In some ways, the presumptive winner of Sky's two-man lottery should surprise no one. Froome has won the past three Grand Tours in France, Spain and Italy, and his legs were going to wobble at some point. (Needless to say, he is still in the top percentile of the top percentile of riders.) And then there's the unquantifiable effect of the polemic that ensued after news leaked last December that Froome was being investigated for testing over the allowed threshold of an asthma medication.

It has led to constant questioning and considerable roadside hostility, even though the lengthy and tortured path of his case has more to do with dysfunctions within anti-doping than with Froome himself, who assembled the same defense any prominent athlete would -- with all the resources that could be brought to bear. He did not get official clearance to race the Tour until a week before. One of the constants about Froome over the years has been his implacability, speaking softly and staying in the saddle. But the stress has to have had an effect.

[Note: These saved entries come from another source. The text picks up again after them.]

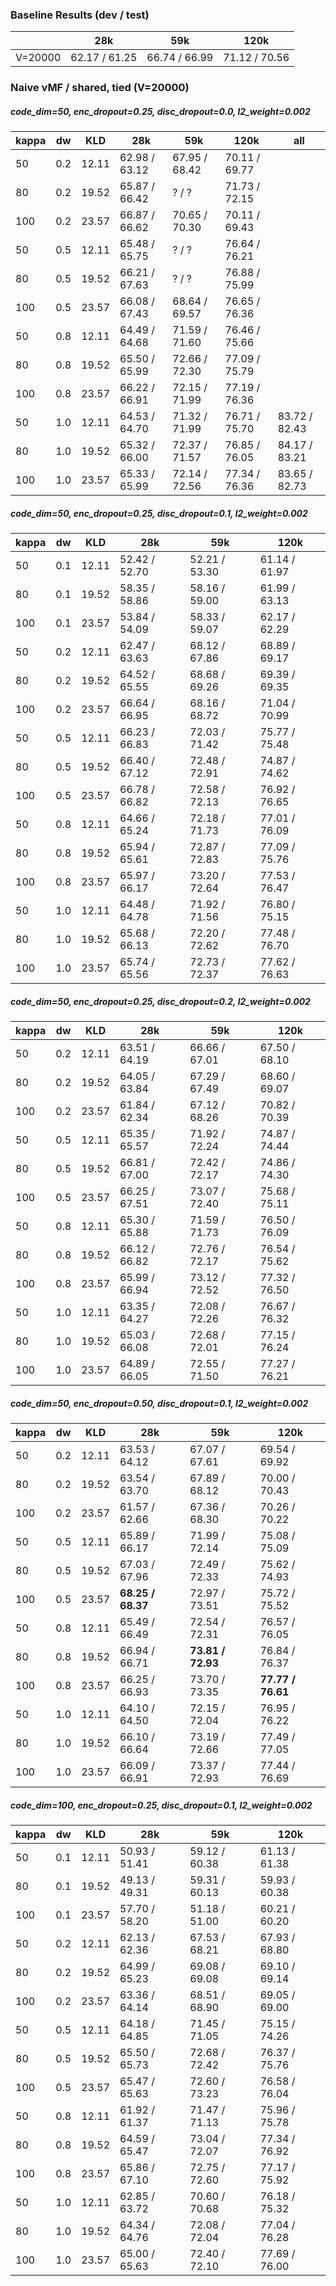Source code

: ### Baseline Results (dev / test)
|          |28k           |59k           |120k
|----------|--------------|--------------|-------------
|V=20000   |62.17 / 61.25 |66.74 / 66.99 |71.12 / 70.56

### Naive vMF / shared, tied (V=20000)
##### code_dim=50, enc_dropout=0.25, disc_dropout=0.0, l2_weight=0.002
|kappa |dw  |KLD   |28k           |59k           |120k          |all
|------|----|------|--------------|--------------|--------------|---
|50    |0.2 |12.11 |62.98 / 63.12 |67.95 / 68.42 |70.11 / 69.77 |
|80    |0.2 |19.52 |65.87 / 66.42 |? / ?         |71.73 / 72.15 |
|100   |0.2 |23.57 |66.87 / 66.62 |70.65 / 70.30 |70.11 / 69.43 |
|50    |0.5 |12.11 |65.48 / 65.75 |? / ?         |76.64 / 76.21 |
|80    |0.5 |19.52 |66.21 / 67.63 |? / ?         |76.88 / 75.99 |
|100   |0.5 |23.57 |66.08 / 67.43 |68.64 / 69.57 |76.65 / 76.36 |
|50    |0.8 |12.11 |64.49 / 64.68 |71.59 / 71.60 |76.46 / 75.66 |
|80    |0.8 |19.52 |65.50 / 65.99 |72.66 / 72.30 |77.09 / 75.79 |
|100   |0.8 |23.57 |66.22 / 66.91 |72.15 / 71.99 |77.19 / 76.36 |
|50    |1.0 |12.11 |64.53 / 64.70 |71.32 / 71.99 |76.71 / 75.70 |83.72 / 82.43
|80    |1.0 |19.52 |65.32 / 66.00 |72.37 / 71.57 |76.85 / 76.05 |84.17 / 83.21
|100   |1.0 |23.57 |65.33 / 65.99 |72.14 / 72.56 |77.34 / 76.36 |83.65 / 82.73

##### code_dim=50, enc_dropout=0.25, disc_dropout=0.1, l2_weight=0.002
|kappa |dw  |KLD   |28k           |59k           |120k
|------|----|------|--------------|--------------|-------------
|50    |0.1 |12.11 |52.42 / 52.70 |52.21 / 53.30 |61.14 / 61.97
|80    |0.1 |19.52 |58.35 / 58.86 |58.16 / 59.00 |61.99 / 63.13
|100   |0.1 |23.57 |53.84 / 54.09 |58.33 / 59.07 |62.17 / 62.29
|50    |0.2 |12.11 |62.47 / 63.63 |68.12 / 67.86 |68.89 / 69.17
|80    |0.2 |19.52 |64.52 / 65.55 |68.68 / 69.26 |69.39 / 69.35
|100   |0.2 |23.57 |66.64 / 66.95 |68.16 / 68.72 |71.04 / 70.99
|50    |0.5 |12.11 |66.23 / 66.83 |72.03 / 71.42 |75.77 / 75.48
|80    |0.5 |19.52 |66.40 / 67.12 |72.48 / 72.91 |74.87 / 74.62
|100   |0.5 |23.57 |66.78 / 66.82 |72.58 / 72.13 |76.92 / 76.65
|50    |0.8 |12.11 |64.66 / 65.24 |72.18 / 71.73 |77.01 / 76.09
|80    |0.8 |19.52 |65.94 / 65.61 |72.87 / 72.83 |77.09 / 75.76
|100   |0.8 |23.57 |65.97 / 66.17 |73.20 / 72.64 |77.53 / 76.47
|50    |1.0 |12.11 |64.48 / 64.78 |71.92 / 71.56 |76.80 / 75.15
|80    |1.0 |19.52 |65.68 / 66.13 |72.20 / 72.62 |77.48 / 76.70
|100   |1.0 |23.57 |65.74 / 65.56 |72.73 / 72.37 |77.62 / 76.63

##### code_dim=50, enc_dropout=0.25, disc_dropout=0.2, l2_weight=0.002
|kappa |dw  |KLD   |28k           |59k           |120k
|------|----|------|--------------|--------------|-------------
|50    |0.2 |12.11 |63.51 / 64.19 |66.66 / 67.01 |67.50 / 68.10
|80    |0.2 |19.52 |64.05 / 63.84 |67.29 / 67.49 |68.60 / 69.07
|100   |0.2 |23.57 |61.84 / 62.34 |67.12 / 68.26 |70.82 / 70.39
|50    |0.5 |12.11 |65.35 / 65.57 |71.92 / 72.24 |74.87 / 74.44
|80    |0.5 |19.52 |66.81 / 67.00 |72.42 / 72.17 |74.86 / 74.30
|100   |0.5 |23.57 |66.25 / 67.51 |73.07 / 72.40 |75.68 / 75.11
|50    |0.8 |12.11 |65.30 / 65.88 |71.59 / 71.73 |76.50 / 76.09
|80    |0.8 |19.52 |66.12 / 66.82 |72.76 / 72.17 |76.54 / 75.62
|100   |0.8 |23.57 |65.99 / 66.94 |73.12 / 72.52 |77.32 / 76.50
|50    |1.0 |12.11 |63.35 / 64.27 |72.08 / 72.26 |76.67 / 76.32
|80    |1.0 |19.52 |65.03 / 66.08 |72.68 / 72.01 |77.15 / 76.24
|100   |1.0 |23.57 |64.89 / 66.05 |72.55 / 71.50 |77.27 / 76.21

##### code_dim=50, enc_dropout=0.50, disc_dropout=0.1, l2_weight=0.002
|kappa |dw  |KLD   |28k           |59k           |120k
|------|----|------|--------------|--------------|-------------
|50    |0.2 |12.11 |63.53 / 64.12 |67.07 / 67.61 |69.54 / 69.92
|80    |0.2 |19.52 |63.54 / 63.70 |67.89 / 68.12 |70.00 / 70.43
|100   |0.2 |23.57 |61.57 / 62.66 |67.36 / 68.30 |70.26 / 70.22
|50    |0.5 |12.11 |65.89 / 66.17 |71.99 / 72.14 |75.08 / 75.09
|80    |0.5 |19.52 |67.03 / 67.96 |72.49 / 72.33 |75.62 / 74.93
|100   |0.5 |23.57 |**68.25 / 68.37** |72.97 / 73.51 |75.72 / 75.52
|50    |0.8 |12.11 |65.49 / 66.49 |72.54 / 72.31 |76.57 / 76.05
|80    |0.8 |19.52 |66.94 / 66.71 |**73.81 / 72.93** |76.84 / 76.37
|100   |0.8 |23.57 |66.25 / 66.93 |73.70 / 73.35 |**77.77 / 76.61**
|50    |1.0 |12.11 |64.10 / 64.50 |72.15 / 72.04 |76.95 / 76.22
|80    |1.0 |19.52 |66.10 / 66.64 |73.19 / 72.66 |77.49 / 77.05
|100   |1.0 |23.57 |66.09 / 66.91 |73.37 / 72.93 |77.44 / 76.69

##### code_dim=100, enc_dropout=0.25, disc_dropout=0.1, l2_weight=0.002
|kappa |dw  |KLD   |28k           |59k           |120k
|------|----|------|--------------|--------------|-------------
|50    |0.1 |12.11 |50.93 / 51.41 |59.12 / 60.38 |61.13 / 61.38
|80    |0.1 |19.52 |49.13 / 49.31 |59.31 / 60.13 |59.93 / 60.38
|100   |0.1 |23.57 |57.70 / 58.20 |51.18 / 51.00 |60.21 / 60.20
|50    |0.2 |12.11 |62.13 / 62.36 |67.53 / 68.21 |67.93 / 68.80
|80    |0.2 |19.52 |64.99 / 65.23 |69.08 / 69.08 |69.10 / 69.14
|100   |0.2 |23.57 |63.36 / 64.14 |68.51 / 68.90 |69.05 / 69.00
|50    |0.5 |12.11 |64.18 / 64.85 |71.45 / 71.05 |75.15 / 74.26
|80    |0.5 |19.52 |65.50 / 65.73 |72.68 / 72.42 |76.37 / 75.76
|100   |0.5 |23.57 |65.47 / 65.63 |72.60 / 73.23 |76.58 / 76.04
|50    |0.8 |12.11 |61.92 / 61.37 |71.47 / 71.13 |75.96 / 75.78
|80    |0.8 |19.52 |64.59 / 65.47 |73.04 / 72.07 |77.34 / 76.92
|100   |0.8 |23.57 |65.86 / 67.10 |72.75 / 72.60 |77.17 / 75.92
|50    |1.0 |12.11 |62.85 / 63.72 |70.60 / 70.68 |76.18 / 75.32
|80    |1.0 |19.52 |64.34 / 64.76 |72.08 / 72.04 |77.04 / 76.28
|100   |1.0 |23.57 |65.00 / 65.63 |72.40 / 72.10 |77.69 / 76.00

Unless Thomas goes to pieces, Froome's post-stage comments seemed to obviate the chance that he'd blast off on a Hail Mary breakaway as he did to come from behind in the Giro d'Italia this spring. The last bit of intrigue left is how much he'll do in Thomas' service and how much that work will affect his chances to finish in the top three.

Thursday's flatter stage won't affect the overall standings, but Friday's includes a ton of climbing and a downhill finish where Sky's rivals may take some risks. Colombia's Nairo Quintana (Movistar), who won Stage 17 on a course that suited his explosive style, moved up to fifth at 3:30 shy of Thomas. He could try a last-ditch move of his own, as he knows he won't be able to bridge up to the podium in Saturday's individual time trial.

If the gaps remain the same going into Saturday, Froome will have to be at his best to stay within striking distance of Dumoulin and fend off Roglic, the time-trial gold and silver medalists respectively in the 2017 world championships -- in which Froome finished third. Lowered over his bike alone, grinding away in a discipline he has deliberately worked to improve, Froome should be unmistakable. It likely won't be a decisive day for him as it has been in the past, but rather a chance to show that he intends to stick around.